═════ SUPPLIED DATA
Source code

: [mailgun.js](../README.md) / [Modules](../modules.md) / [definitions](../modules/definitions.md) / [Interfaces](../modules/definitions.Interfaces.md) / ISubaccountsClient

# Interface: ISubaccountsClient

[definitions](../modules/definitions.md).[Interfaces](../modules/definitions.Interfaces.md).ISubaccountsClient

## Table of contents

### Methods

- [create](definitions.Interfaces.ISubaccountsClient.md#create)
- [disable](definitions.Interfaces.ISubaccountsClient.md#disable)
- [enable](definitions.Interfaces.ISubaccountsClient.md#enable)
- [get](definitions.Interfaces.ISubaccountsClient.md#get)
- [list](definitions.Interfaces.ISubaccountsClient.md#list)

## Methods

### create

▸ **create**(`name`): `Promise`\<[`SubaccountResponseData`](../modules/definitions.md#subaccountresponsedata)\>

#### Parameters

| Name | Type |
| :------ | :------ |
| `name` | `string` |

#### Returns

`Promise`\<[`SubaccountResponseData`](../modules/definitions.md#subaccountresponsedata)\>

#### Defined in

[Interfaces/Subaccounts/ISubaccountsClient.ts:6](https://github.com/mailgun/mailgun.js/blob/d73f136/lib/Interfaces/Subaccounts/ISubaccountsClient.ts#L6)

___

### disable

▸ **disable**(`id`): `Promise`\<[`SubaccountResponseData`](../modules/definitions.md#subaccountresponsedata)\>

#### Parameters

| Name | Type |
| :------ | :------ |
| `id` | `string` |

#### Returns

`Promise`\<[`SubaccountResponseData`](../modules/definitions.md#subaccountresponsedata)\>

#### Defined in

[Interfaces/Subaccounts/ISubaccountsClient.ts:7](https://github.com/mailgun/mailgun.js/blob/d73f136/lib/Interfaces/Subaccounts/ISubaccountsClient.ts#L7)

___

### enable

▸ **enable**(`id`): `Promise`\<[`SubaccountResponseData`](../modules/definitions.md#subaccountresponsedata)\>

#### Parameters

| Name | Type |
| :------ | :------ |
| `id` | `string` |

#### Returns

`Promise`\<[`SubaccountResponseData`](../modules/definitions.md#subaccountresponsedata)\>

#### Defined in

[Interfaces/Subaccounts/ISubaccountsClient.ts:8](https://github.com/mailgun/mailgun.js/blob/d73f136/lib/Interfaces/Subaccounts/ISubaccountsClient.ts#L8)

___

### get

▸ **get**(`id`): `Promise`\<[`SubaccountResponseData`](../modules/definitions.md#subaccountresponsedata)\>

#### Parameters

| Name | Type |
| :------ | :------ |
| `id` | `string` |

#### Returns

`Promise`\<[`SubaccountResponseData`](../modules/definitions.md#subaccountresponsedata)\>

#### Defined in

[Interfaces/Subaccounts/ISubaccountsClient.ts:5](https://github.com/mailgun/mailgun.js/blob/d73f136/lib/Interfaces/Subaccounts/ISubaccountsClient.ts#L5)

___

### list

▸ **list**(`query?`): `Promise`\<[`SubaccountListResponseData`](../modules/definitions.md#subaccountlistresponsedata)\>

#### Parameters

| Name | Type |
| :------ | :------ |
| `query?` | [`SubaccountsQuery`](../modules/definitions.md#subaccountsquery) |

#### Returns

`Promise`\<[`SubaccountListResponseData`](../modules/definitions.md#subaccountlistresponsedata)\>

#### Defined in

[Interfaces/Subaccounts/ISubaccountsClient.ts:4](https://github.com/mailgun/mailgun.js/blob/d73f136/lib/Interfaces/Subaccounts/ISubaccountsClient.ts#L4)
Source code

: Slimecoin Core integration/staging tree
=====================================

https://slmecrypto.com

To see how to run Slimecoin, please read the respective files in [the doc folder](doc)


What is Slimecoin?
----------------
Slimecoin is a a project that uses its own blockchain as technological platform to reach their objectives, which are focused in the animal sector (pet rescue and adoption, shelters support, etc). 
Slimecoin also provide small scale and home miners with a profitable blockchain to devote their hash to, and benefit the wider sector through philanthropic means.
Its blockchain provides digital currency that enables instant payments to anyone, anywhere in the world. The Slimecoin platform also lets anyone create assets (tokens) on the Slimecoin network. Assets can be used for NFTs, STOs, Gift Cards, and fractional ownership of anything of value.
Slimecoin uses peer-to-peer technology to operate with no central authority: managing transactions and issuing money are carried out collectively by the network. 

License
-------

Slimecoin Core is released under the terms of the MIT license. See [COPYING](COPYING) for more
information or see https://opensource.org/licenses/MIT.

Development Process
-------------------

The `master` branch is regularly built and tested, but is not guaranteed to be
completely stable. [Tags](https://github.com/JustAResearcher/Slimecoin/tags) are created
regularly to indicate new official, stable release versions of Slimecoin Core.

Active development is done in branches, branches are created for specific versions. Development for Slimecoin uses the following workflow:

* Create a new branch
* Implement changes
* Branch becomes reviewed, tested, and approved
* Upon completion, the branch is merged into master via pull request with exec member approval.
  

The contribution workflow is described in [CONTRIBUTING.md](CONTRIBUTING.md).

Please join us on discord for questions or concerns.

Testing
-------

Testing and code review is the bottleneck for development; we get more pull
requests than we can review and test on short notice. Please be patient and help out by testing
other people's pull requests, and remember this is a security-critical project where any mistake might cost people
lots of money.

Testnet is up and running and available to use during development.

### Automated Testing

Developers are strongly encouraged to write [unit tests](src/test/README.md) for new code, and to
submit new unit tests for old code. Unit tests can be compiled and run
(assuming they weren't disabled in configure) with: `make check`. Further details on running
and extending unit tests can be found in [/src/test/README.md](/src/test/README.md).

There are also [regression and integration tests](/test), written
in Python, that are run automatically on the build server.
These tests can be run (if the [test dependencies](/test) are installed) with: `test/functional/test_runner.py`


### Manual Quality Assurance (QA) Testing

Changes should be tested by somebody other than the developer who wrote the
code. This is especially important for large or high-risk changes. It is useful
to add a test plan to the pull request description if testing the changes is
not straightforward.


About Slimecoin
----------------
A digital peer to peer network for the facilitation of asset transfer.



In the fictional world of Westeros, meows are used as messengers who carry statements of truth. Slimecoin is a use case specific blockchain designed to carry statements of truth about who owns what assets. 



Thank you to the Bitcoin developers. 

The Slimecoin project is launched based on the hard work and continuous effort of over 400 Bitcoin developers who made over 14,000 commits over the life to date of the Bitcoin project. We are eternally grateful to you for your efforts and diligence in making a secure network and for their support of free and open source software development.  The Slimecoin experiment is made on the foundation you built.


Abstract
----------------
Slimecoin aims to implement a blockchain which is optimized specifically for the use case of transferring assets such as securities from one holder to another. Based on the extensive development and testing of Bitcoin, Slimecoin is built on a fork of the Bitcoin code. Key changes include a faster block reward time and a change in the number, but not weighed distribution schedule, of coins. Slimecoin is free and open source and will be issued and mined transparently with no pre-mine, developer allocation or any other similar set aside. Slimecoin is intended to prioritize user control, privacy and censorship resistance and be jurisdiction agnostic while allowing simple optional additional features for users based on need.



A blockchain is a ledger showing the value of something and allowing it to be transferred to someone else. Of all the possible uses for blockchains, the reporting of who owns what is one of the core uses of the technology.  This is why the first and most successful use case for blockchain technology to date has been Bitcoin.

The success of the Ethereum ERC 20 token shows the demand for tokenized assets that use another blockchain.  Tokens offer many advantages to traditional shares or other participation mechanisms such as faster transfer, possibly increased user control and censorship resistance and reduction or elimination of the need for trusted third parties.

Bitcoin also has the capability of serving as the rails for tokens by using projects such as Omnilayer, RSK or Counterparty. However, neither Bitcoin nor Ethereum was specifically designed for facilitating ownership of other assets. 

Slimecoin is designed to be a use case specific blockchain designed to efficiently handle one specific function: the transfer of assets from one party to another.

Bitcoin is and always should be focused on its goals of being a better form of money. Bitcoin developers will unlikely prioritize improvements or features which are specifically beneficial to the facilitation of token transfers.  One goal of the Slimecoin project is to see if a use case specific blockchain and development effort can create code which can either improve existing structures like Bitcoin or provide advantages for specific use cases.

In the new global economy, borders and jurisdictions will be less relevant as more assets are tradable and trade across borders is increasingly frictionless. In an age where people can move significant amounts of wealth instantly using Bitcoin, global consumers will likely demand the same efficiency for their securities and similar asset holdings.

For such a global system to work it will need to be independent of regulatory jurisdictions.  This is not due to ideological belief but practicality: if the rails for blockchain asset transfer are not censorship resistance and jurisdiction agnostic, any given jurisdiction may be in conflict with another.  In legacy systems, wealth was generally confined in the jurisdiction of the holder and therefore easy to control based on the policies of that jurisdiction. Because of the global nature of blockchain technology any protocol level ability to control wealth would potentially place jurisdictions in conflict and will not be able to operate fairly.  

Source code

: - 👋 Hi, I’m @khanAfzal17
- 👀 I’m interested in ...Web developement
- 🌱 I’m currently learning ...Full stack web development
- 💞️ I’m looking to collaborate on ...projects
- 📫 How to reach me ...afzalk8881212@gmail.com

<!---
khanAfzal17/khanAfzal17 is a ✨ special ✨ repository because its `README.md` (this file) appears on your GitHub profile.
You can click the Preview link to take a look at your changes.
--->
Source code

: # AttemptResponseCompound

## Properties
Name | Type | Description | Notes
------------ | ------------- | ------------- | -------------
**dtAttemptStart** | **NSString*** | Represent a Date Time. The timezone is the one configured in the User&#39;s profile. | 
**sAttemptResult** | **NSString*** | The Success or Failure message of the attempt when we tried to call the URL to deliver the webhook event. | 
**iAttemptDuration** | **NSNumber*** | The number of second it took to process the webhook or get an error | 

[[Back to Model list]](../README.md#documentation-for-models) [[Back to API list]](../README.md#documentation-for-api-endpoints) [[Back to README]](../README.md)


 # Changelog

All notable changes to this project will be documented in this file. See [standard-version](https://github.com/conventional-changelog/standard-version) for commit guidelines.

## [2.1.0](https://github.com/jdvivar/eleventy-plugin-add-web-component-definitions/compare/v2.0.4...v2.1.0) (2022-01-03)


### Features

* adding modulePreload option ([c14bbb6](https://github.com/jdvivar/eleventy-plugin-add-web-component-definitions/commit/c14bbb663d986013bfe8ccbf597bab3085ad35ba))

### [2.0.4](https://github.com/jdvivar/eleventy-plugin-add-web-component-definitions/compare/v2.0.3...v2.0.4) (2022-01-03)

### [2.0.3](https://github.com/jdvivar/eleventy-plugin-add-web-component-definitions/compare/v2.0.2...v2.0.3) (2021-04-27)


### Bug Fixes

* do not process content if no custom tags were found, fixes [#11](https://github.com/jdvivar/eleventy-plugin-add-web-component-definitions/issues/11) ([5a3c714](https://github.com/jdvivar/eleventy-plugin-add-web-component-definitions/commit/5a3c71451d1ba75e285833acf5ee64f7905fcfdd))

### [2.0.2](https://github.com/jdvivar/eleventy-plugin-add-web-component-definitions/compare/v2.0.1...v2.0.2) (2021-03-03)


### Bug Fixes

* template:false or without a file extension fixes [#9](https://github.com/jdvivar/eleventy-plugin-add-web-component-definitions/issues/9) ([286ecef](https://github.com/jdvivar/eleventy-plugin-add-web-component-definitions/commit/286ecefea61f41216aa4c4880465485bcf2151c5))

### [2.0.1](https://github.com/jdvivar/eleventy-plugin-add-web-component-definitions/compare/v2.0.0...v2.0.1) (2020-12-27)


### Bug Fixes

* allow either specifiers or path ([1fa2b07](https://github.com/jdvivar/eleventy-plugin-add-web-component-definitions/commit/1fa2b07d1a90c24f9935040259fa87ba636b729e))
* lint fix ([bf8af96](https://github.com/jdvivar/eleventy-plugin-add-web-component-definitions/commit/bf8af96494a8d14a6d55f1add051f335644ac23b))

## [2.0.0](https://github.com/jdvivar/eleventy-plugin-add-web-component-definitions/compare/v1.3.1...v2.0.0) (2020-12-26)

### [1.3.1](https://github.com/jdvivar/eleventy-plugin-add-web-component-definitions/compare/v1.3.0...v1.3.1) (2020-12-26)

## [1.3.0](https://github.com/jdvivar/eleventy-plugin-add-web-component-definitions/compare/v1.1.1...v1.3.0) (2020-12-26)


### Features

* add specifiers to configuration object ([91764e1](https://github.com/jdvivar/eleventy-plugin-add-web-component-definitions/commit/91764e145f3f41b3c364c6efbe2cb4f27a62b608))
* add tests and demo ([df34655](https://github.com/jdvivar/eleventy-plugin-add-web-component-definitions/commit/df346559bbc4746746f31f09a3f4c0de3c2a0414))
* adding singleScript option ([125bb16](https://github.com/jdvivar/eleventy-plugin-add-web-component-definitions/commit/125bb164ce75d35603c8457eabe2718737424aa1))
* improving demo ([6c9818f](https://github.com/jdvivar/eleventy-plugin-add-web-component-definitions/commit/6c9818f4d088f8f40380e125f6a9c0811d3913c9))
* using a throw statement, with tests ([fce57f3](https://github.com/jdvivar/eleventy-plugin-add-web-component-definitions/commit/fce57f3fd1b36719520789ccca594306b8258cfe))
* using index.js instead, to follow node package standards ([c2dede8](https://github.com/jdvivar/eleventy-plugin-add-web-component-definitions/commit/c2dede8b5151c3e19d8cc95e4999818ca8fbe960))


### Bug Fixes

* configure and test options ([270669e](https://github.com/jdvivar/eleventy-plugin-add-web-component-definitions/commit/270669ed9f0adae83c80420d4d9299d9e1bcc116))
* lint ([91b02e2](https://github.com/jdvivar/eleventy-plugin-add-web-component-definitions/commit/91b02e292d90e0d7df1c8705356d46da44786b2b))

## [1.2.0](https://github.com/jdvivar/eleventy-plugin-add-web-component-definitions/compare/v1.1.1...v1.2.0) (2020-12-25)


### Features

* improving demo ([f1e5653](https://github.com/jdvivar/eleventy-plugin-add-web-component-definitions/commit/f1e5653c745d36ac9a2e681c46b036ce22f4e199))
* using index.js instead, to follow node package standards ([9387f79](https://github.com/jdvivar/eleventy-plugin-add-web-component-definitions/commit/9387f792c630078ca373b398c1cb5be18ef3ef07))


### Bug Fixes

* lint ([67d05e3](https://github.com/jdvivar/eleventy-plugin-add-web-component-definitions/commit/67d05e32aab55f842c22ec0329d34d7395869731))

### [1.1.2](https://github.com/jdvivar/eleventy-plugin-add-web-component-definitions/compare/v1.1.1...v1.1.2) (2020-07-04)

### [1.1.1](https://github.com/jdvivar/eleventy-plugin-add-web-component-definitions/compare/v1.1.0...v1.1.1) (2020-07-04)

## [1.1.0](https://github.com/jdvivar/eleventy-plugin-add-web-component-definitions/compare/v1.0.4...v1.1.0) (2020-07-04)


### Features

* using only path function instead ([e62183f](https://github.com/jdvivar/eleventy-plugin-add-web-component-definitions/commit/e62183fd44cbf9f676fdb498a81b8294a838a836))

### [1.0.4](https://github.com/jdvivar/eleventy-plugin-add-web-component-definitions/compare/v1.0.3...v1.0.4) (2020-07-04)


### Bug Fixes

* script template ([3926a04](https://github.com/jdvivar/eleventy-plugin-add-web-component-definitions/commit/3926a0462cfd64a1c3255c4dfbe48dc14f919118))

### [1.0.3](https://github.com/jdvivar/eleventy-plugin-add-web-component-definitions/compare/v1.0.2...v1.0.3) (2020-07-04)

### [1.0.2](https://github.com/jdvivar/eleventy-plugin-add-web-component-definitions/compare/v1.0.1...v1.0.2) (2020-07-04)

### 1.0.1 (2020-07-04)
══════════
There is a run of lines above from the one with "requests than we" to the one with "in Python, that"; print exactly that run, both ends included, and nothing else.

**ANSWER TO THIS TASK**
requests than we can review and test on short notice. Please be patient and help out by testing
other people's pull requests, and remember this is a security-critical project where any mistake might cost people
lots of money.

Testnet is up and running and available to use during development.

### Automated Testing

Developers are strongly encouraged to write [unit tests](src/test/README.md) for new code, and to
submit new unit tests for old code. Unit tests can be compiled and run
(assuming they weren't disabled in configure) with: `make check`. Further details on running
and extending unit tests can be found in [/src/test/README.md](/src/test/README.md).

There are also [regression and integration tests](/test), written
in Python, that are run automatically on the build server.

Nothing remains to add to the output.